Even more subtle, but just as powerful, the jealousy, envy, anger, regret, guilt, shame, doubt, pride, and unforgiveness that start as seeds and grow in us. These emotions, if left unchecked, can manipulate our actions and interactions. Worst of all, they can draw us away from God and all that he has for us. This is not the world that God intended for his children. We must be vigilent in checking our emotions, drawing close to God daily, and fleeing from the devil. We must guard our hearts and renew our minds constantly!

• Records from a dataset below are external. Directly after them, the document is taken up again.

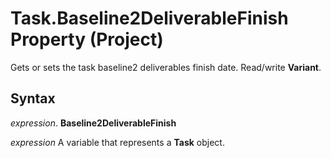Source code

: 
# Task.Baseline2DeliverableFinish Property (Project)

Gets or sets the task baseline2 deliverables finish date. Read/write  **Variant**.


## Syntax

 _expression_. **Baseline2DeliverableFinish**

 _expression_ A variable that represents a **Task** object.

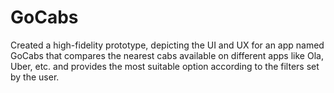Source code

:# GoCabs
Created a high-fidelity prototype, depicting the UI and UX for an app named GoCabs that compares the nearest cabs available on different apps like Ola, Uber, etc. and provides the most suitable option according to the filters set by the user.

“Above all else, guard your heart, for everything you do flows from it.” Proverbs 4:23
“Don’t copy the behavior and customs of this world, but let God transform you into a new person by changing the way you think. Then you will learn to know God’s will for you, which is good and pleasing and perfect.” Romans 12:2
“My purpose is to give them a rich and satisfying life.” John 10:10b
1.) How God works: He works all things for good and uses the least of all people for his purposes.

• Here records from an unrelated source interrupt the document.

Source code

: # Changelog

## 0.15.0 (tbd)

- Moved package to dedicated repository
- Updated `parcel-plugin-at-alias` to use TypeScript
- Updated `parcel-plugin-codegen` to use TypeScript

Throughout the Bible, God shows the opposite view of the world. The world wants the powerful, wealthy, charismatic, influential, and strong to make things happen. And not that you can’t be any of these things for God to use you. But historically, those that made an impact in the Bible and today, are so, because they first humbled themselves to God and followed him.
“But many who are first will be last, and many who are last will be first.” Matthew 19:30
He takes the weak, poor, dull, unimportant, insignificant, and small and empowers them to do great things when they have the smallest amount of faith. He takes the impossible, tragic, devestating, and challenging and brings something good and purposeful out of it all. That’s not always what we want to hear if we are grieving, but it’s true. He can bring great joy out of great sorrow and purpose out of pain.

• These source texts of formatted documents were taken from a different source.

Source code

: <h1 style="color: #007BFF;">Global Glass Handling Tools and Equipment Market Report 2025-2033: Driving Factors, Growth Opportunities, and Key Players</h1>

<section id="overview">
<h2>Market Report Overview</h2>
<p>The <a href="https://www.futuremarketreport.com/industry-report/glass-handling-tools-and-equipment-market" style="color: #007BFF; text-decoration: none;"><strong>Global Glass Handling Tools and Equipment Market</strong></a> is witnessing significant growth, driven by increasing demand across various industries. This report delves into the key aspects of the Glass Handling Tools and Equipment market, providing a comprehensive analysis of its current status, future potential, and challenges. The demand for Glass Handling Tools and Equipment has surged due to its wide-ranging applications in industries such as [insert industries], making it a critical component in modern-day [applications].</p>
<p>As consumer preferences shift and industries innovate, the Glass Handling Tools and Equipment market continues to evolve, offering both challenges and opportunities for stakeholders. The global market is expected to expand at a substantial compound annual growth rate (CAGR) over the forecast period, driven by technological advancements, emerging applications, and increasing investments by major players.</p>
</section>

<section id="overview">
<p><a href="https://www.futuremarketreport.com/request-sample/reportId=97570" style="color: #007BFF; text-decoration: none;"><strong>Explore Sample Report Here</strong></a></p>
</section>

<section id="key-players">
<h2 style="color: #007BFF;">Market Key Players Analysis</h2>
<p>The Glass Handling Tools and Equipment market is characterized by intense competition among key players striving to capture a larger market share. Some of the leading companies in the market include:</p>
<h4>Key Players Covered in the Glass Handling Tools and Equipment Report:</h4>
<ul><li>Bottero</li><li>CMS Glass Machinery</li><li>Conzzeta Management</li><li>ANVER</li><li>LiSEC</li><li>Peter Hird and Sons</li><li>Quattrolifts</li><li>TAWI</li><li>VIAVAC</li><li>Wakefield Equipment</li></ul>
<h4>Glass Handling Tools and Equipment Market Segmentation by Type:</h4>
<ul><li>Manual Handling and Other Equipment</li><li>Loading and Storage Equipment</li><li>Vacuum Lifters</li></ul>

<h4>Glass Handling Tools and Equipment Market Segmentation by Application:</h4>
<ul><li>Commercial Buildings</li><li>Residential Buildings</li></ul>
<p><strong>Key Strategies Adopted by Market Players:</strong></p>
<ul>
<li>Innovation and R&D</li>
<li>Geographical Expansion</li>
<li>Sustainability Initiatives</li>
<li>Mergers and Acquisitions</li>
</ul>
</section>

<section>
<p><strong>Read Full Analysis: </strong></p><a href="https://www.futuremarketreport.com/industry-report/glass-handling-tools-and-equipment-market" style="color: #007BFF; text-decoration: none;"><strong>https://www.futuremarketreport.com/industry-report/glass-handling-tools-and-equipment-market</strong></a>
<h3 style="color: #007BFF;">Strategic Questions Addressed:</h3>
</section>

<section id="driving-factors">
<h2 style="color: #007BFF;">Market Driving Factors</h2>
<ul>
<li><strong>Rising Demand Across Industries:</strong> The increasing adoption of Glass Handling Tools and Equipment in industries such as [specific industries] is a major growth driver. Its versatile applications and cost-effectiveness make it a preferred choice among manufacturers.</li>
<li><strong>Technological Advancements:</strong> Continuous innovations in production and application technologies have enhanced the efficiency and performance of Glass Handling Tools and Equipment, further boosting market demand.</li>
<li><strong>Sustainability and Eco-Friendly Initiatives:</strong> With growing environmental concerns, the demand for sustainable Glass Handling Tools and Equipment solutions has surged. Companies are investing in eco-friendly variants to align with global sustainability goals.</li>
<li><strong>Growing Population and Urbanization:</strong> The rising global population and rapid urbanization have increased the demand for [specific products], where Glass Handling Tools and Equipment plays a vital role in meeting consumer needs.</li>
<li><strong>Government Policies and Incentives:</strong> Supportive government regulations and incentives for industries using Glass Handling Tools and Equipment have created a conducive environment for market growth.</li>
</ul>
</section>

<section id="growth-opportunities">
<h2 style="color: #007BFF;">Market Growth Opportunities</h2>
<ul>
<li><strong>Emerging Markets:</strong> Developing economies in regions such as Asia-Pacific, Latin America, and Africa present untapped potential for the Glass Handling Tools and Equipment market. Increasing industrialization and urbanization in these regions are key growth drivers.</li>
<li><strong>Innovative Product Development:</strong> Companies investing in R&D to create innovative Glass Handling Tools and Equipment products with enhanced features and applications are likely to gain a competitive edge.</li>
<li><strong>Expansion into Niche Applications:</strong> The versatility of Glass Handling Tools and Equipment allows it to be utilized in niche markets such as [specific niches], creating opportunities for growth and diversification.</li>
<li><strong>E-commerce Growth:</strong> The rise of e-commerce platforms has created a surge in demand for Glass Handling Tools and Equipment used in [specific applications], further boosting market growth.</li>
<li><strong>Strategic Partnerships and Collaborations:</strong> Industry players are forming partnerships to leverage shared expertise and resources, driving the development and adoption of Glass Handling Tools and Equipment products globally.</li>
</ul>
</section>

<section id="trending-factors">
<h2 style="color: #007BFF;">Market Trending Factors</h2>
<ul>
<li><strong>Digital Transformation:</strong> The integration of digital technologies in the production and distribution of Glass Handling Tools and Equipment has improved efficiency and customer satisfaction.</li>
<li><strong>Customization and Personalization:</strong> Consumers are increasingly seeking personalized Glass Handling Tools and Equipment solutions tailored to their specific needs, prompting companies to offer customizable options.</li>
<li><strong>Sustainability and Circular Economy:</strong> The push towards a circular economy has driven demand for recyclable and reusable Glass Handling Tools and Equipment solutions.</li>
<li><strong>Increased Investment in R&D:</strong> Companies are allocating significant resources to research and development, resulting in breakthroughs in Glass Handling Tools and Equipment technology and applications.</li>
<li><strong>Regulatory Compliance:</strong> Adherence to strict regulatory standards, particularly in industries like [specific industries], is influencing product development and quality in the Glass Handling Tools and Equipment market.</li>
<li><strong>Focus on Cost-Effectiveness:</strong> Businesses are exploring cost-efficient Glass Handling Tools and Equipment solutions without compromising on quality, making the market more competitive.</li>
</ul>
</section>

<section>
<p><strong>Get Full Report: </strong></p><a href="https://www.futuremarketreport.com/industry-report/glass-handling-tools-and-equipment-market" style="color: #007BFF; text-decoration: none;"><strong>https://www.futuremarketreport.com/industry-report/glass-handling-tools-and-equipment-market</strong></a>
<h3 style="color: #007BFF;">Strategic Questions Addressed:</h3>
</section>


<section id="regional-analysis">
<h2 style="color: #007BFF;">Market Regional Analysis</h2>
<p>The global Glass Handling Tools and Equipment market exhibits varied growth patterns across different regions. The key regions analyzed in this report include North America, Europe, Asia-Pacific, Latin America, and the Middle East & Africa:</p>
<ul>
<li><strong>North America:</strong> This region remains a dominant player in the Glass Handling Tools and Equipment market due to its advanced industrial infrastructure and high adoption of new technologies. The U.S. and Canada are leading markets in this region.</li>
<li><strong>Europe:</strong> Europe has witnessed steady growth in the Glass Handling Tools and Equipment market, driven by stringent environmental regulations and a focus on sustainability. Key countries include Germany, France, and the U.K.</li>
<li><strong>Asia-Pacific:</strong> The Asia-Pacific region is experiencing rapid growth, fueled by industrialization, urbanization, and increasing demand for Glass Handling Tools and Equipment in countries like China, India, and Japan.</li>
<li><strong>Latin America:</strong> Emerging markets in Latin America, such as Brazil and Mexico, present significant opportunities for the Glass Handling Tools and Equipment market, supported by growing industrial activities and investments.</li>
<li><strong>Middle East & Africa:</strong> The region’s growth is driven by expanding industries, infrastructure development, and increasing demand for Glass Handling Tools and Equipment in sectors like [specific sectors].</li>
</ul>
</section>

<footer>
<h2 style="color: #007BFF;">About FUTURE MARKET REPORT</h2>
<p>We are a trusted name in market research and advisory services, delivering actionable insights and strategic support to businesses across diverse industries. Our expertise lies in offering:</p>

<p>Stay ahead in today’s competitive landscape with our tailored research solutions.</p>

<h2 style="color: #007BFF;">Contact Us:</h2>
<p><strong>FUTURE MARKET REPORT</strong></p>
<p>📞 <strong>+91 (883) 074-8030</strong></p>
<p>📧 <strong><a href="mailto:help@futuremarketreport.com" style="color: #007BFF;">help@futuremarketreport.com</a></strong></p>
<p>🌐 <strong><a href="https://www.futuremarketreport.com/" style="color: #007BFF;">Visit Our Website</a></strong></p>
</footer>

Like it says above, he wants us to have a good and fulfilling life. God desires for us to live abundantly in his care and provision. What the world intends for harm, God can use for good.
“That is why we never give up. Though our bodies are dying, our spirits are being renewed every day. For our present troubles are small and won’t last very long. Yet they produce for us a glory that vastly outweighs them and will last forever! So we don’t look at the troubles we can see now; rather, we fix our gaze on things that cannot be seen. For the things we see now will soon be gone, but the things we cannot see will last forever.” 2 Corinthians 4:16-18
3.) God’s eternal plan and purpose: God will redeem his world and will reign victorious because of the sacrifice of Jesus.
“Out of the stump of David’s family will grow a shoot–yes, a new Branch bearing fruit from the old root. And the Spirit of the LORD will rest on him–the Spirit of wisdom and understanding, the Spirit of counsel and might, the Spirit of knowledge and the fear of the LORD. He will delight in obeying the LORD. He will not judge by appearance nor make a decision based on hearsay. He will give justice to the poor and make fair decisions for the exploited. The earth will shake at the force of his word, and one breath from his mouth will destroy the wicked.” Isaiah 11:1-4
Jacob foreshadows Jesus’ coming in this passage when he is blessing Judah. (David is of the tribe of Judah.) God, here, gives a little hint of the narrative to come. That victory will be his eternally.
It’s easy to get caught up in the horribleness of this world. But it’s because of the big steps of faith that ordinary people take every day that thwarts the plan of Satan. It’s through God’s supernatural power that he bestows on us, that evil is stopped in our circle of influence. It’s by the grace and love and sacrifice of Jesus Christ that we no longer have to pay the price for our sins. And that we can stand strong against the power of the wicked. Satan has lost!
“Cease striving and know that I am God;
I will be exalted among the nations, I will be exalted in the earth.” Psalm 46:10
So we can stop and breathe, and know that God is God. We can have full confidence that evil will not win. God will have the final say! Whew!
P – Prayer:
Wow, God! I just love you so much more today because of the scripture you have given. Thank you for your story. For putting it all together giving it to your children to figure out how to live and to receive the courage we need to stand against the devil. He has no power! He has no victory! Thank you for that God. Thank you for sending your son to die for me, so that I can live.
God, you choose the weak and powerless to do your best work. You can take tragedy and grief, and bring purpose. It’s hard to see the world for what it is, what you’d hoped it wouldn’t become, but did. Thank you for not giving up. Thank you for loving us enough to continue the story until Satan is completely vanquished.
Keep our hearts and minds vigilant. Keep us close to you, Lord. Helps us be strong against the powers of the devil. I pray a special prayer of protection to those reading. In your powerful name, Amen.